Geralmente, não passamos a vida a dar voltas ao que nos convêm, ou não nos convêm
fazer. E se quisermos ser sinceros, teremos que reconhecer que fazemos a maior
parte dos nossos actos quase que automaticamente, sem nos preocuparmos
demasiado com certos assuntos. Tomemos exemplo; queres fazer-me o favor de
recordares comigo o que fizeste desde o despertar?!... E porque haveríamos de
pensar sobre tudo que fizemos?!...
Sem medo de errar; a rotina e os hábitos são essências na vida; isso
ninguém duvida. São tão importantes como o sono e, como estes, uma forma de
descanso. No entanto, a vida não reduz ao fazer nem tem uma dimensão
exclusivamente “executória” e, para além de fazermos o que temos que fazer,
como pessoas temos também necessidades de satisfação, de sentir o sabor
(prazer) da vida e de o sentir como algo que o preenche, que lhe causa
bem-estar, que lhe proporcione a felicidade.
Então, numa palavra, ao homem não lhe basta viver, ele tem necessidades que
a vida tenha sentido de viver uma vida com sentido. E, essa necessidade para
que seja tão vital do que qualquer outro ponto de ausência de sentidos, o
absurdo e o desespero poder culminar no suicídio.
Porque a exigência de sentido da pergunta sobre os valores? Veja bem;
a vida do homem não é ser vivida repetindo os padrões da espécie; é ele
próprio. Ou seja, cada um de nós é quem deve viver.
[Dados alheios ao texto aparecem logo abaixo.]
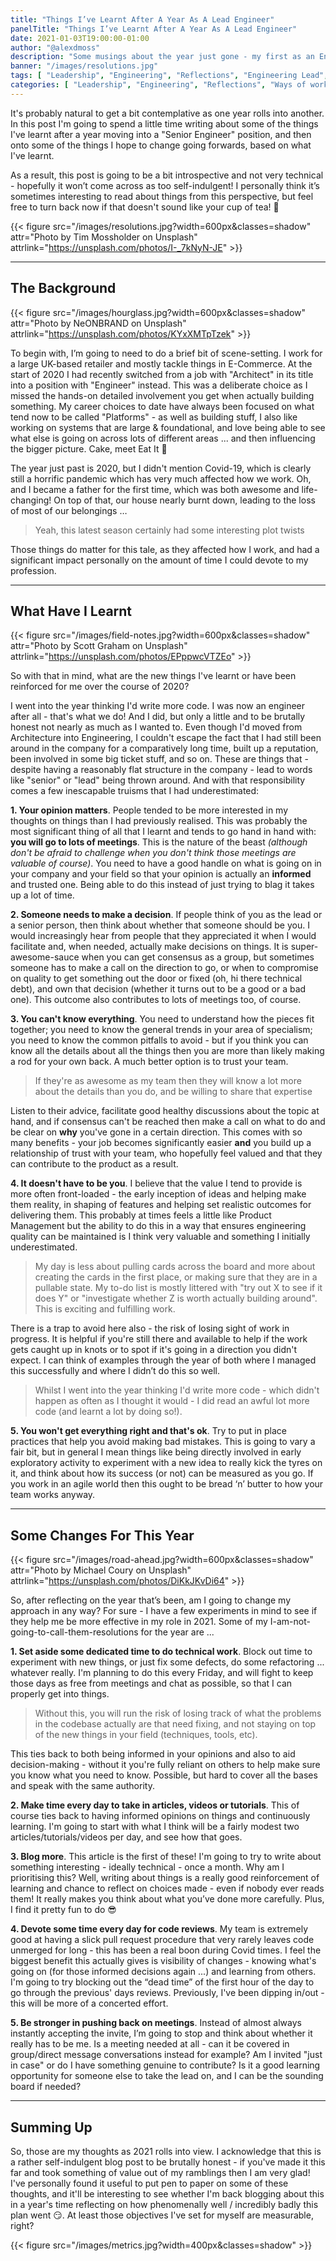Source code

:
 ```yaml
---
title: "Things I’ve Learnt After A Year As A Lead Engineer"
panelTitle: "Things I’ve Learnt After A Year As A Lead Engineer"
date: 2021-01-03T19:00:00-01:00
author: "@alexdmoss"
description: "Some musings about the year just gone - my first as an Engineering Lead - and some of the things I'm going to try differently going forwards"
banner: "/images/resolutions.jpg"
tags: [ "Leadership", "Engineering", "Reflections", "Engineering Lead", "Tech Lead", "Ways of working" ]
categories: [ "Leadership", "Engineering", "Reflections", "Ways of working" ]
---
```


It's probably natural to get a bit contemplative as one year rolls into another. In this post I'm going to spend a little time writing about some of the things I've learnt after a year moving into a "Senior Engineer" position, and then onto some of the things I hope to change going forwards, based on what I've learnt.

As a result, this post is going to be a bit introspective and not very technical - hopefully it won’t come across as too self-indulgent! I personally think it’s sometimes interesting to read about things from this perspective, but feel free to turn back now if that doesn't sound like your cup of tea! :tea:

{{< figure src="/images/resolutions.jpg?width=600px&classes=shadow" attr="Photo by Tim Mossholder on Unsplash" attrlink="https://unsplash.com/photos/I-_7kNyN-JE" >}}

---

## The Background

{{< figure src="/images/hourglass.jpg?width=600px&classes=shadow" attr="Photo by NeONBRAND on Unsplash" attrlink="https://unsplash.com/photos/KYxXMTpTzek" >}}

To begin with, I’m going to need to do a brief bit of scene-setting. I work for a large UK-based retailer and mostly tackle things in E-Commerce. At the start of 2020 I had recently switched from a job with "Architect" in its title into a position with "Engineer" instead. This was a deliberate choice as I missed the hands-on detailed involvement you get when actually building something. My career choices to date have always been focused on what tend now to be called "Platforms" - as well as building stuff, I also like working on systems that are large & foundational, and love being able to see what else is going on across lots of different areas ... and then influencing the bigger picture. Cake, meet Eat It :cake:

The year just past is 2020, but I didn't mention Covid-19, which is clearly still a horrific pandemic which has very much affected how we work. Oh, and I became a father for the first time, which was both awesome and life-changing! On top of that, our house nearly burnt down, leading to the loss of most of our belongings …

> Yeah, this latest season certainly had some interesting plot twists

Those things do matter for this tale, as they affected how I work, and had a significant impact personally on the amount of time I could devote to my profession.

---

## What Have I Learnt

{{< figure src="/images/field-notes.jpg?width=600px&classes=shadow" attr="Photo by Scott Graham on Unsplash" attrlink="https://unsplash.com/photos/EPppwcVTZEo" >}}

So with that in mind, what are the new things I've learnt or have been reinforced for me over the course of 2020?

I went into the year thinking I'd write more code. I was now an engineer after all - that's what we do! And I did, but only a little and to be brutally honest not nearly as much as I wanted to. Even though I'd moved from Architecture into Engineering, I couldn't escape the fact that I had still been around in the company for a comparatively long time, built up a reputation, been involved in some big ticket stuff, and so on. These are things that - despite having a reasonably flat structure in the company - lead to words like "senior" or "lead" being thrown around. And with that responsibility comes a few inescapable truisms that I had underestimated:

**1. Your opinion matters**. People tended to be more interested in my thoughts on things than I had previously realised. This was probably the most significant thing of all that I learnt and tends to go hand in hand with: **you will go to lots of meetings**. This is the nature of the beast _(although don't be afraid to challenge when you don't think those meetings are valuable of course)_. You need to have a good handle on what is going on in your company and your field so that your opinion is actually an **informed** and trusted one. Being able to do this instead of just trying to blag it takes up a lot of time.

**2. Someone needs to make a decision**. If people think of you as the lead or a senior person, then think about whether that someone should be you. I would increasingly hear from people that they appreciated it when I would facilitate and, when needed, actually make decisions on things. It is super-awesome-sauce when you can get consensus as a group, but sometimes someone has to make a call on the direction to go, or when to compromise on quality to get something out the door or fixed (oh, hi there technical debt), and own that decision (whether it turns out to be a good or a bad one). This outcome also contributes to lots of meetings too, of course.

**3. You can't know everything**. You need to understand how the pieces fit together; you need to know the general trends in your area of specialism; you need to know the common pitfalls to avoid - but if you think you can know all the details about all the things then you are more than likely making a rod for your own back. A much better option is to trust your team.

> If they're as awesome as my team then they will know a lot more about the details than you do, and be willing to share that expertise

Listen to their advice, facilitate good healthy discussions about the topic at hand, and if consensus can't be reached then make a call on what to do and be clear on **why** you've gone in a certain direction. This comes with so many benefits - your job becomes significantly easier **and** you build up a relationship of trust with your team, who hopefully feel valued and that they can contribute to the product as a result.

**4. It doesn't have to be you**. I believe that the value I tend to provide is more often front-loaded - the early inception of ideas and helping make them reality, in shaping of features and helping set realistic outcomes for delivering them. This probably at times feels a little like Product Management but the ability to do this in a way that ensures engineering quality can be maintained is I think very valuable and something I initially underestimated.

> My day is less about pulling cards across the board and more about creating the cards in the first place, or making sure that they are in a pullable state. My to-do list is mostly littered with "try out X to see if it does Y" or "investigate whether Z is worth actually building around". This is exciting and fulfilling work.

There is a trap to avoid here also - the risk of losing sight of work in progress. It is helpful if you're still there and available to help if the work gets caught up in knots or to spot if it's going in a direction you didn't expect. I can think of examples through the year of both where I managed this successfully and where I didn’t do this so well.

> Whilst I went into the year thinking I'd write more code - which didn't happen as often as I thought it would - I did read an awful lot more code (and learnt a lot by doing so!).

**5. You won't get everything right and that's ok**. Try to put in place practices that help you avoid making bad mistakes. This is going to vary a fair bit, but in general I mean things like being directly involved in early exploratory activity to experiment with a new idea to really kick the tyres on it, and think about how its success (or not) can be measured as you go. If you work in an agile world then this ought to be bread ‘n’ butter to how your team works anyway.

---

## Some Changes For This Year

{{< figure src="/images/road-ahead.jpg?width=600px&classes=shadow" attr="Photo by Michael Coury on Unsplash" attrlink="https://unsplash.com/photos/DiKkJKvDi64" >}}

So, after reflecting on the year that’s been, am I going to change my approach in any way? For sure - I have a few experiments in mind to see if they help me be more effective in my role in 2021. Some of my I-am-not-going-to-call-them-resolutions for the year are ...

**1. Set aside some dedicated time to do technical work**. Block out time to experiment with new things, or just fix some defects, do some refactoring ... whatever really. I'm planning to do this every Friday, and will fight to keep those days as free from meetings and chat as possible, so that I can properly get into things.

> Without this, you will run the risk of losing track of what the problems in the codebase actually are that need fixing, and not staying on top of the new things in your field (techniques, tools, etc).

This ties back to both being informed in your opinions and also to aid decision-making - without it you're fully reliant on others to help make sure you know what you need to know. Possible, but hard to cover all the bases and speak with the same authority.

**2. Make time every day to take in articles, videos or tutorials**. This of course ties back to having informed opinions on things and continuously learning. I'm going to start with what I think will be a fairly modest two articles/tutorials/videos per day, and see how that goes.

**3. Blog more**. This article is the first of these! I'm going to try to write about something interesting - ideally technical - once a month. Why am I prioritising this? Well, writing about things is a really good reinforcement of learning and chance to reflect on choices made - even if nobody ever reads them! It really makes you think about what you’ve done more carefully. Plus, I find it pretty fun to do :sunglasses:

**4. Devote some time every day for code reviews**. My team is extremely good at having a slick pull request procedure that very rarely leaves code unmerged for long - this has been a real boon during Covid times. I feel the biggest benefit this actually gives is visibility of changes - knowing what's going on (for those informed decisions again ...) and learning from others. I'm going to try blocking out the “dead time” of the first hour of the day to go through the previous' days reviews. Previously, I've been dipping in/out - this will be more of a concerted effort.

**5. Be stronger in pushing back on meetings**. Instead of almost always instantly accepting the invite, I’m going to stop and think about whether it really has to be me. Is a meeting needed at all - can it be covered in group/direct message conversations instead for example? Am I invited "just in case" or do I have something genuine to contribute? Is it a good learning opportunity for someone else to take the lead on, and I can be the sounding board if needed?

---

## Summing Up

So, those are my thoughts as 2021 rolls into view. I acknowledge that this is a rather self-indulgent blog post to be brutally honest - if you've made it this far and took something of value out of my ramblings then I am very glad! I've personally found it useful to put pen to paper on some of these thoughts, and it'll be interesting to see whether I'm back blogging about this in a year's time reflecting on how phenomenally well / incredibly badly this plan went :smirk:. At least those objectives I've set for myself are measurable, right?

{{< figure src="/images/metrics.jpg?width=400px&classes=shadow" >}}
Sendo assim, o homem é o
único animal que pode estar aborrecido, que pode estar enjoado, que pode
sentir-se excluído.
Na verdade, o homem é um ser que não se resigna à insatisfação de uma vida
sem sentido, tem sede de realizar suas ambições, em meio, se dispõe a lutar
incessantemente por uma vida mais condigna, assumida e plena, mesmo que isso
tenha de cortar com as amarras dos hábitos, do já pensado e das rotinas e de
declarar guerra ao que, sob a forma de anónimo, do aparente natural e do impessoal,
lhe corta, afinal, a criatividade, a liberdade, a vontade de se afirmar como
alguém que tem palavra a dizer, que se quer fazer ouvir e que teima em cultivar
uma relação de apreço pela autonomia e de respeito por si próprio.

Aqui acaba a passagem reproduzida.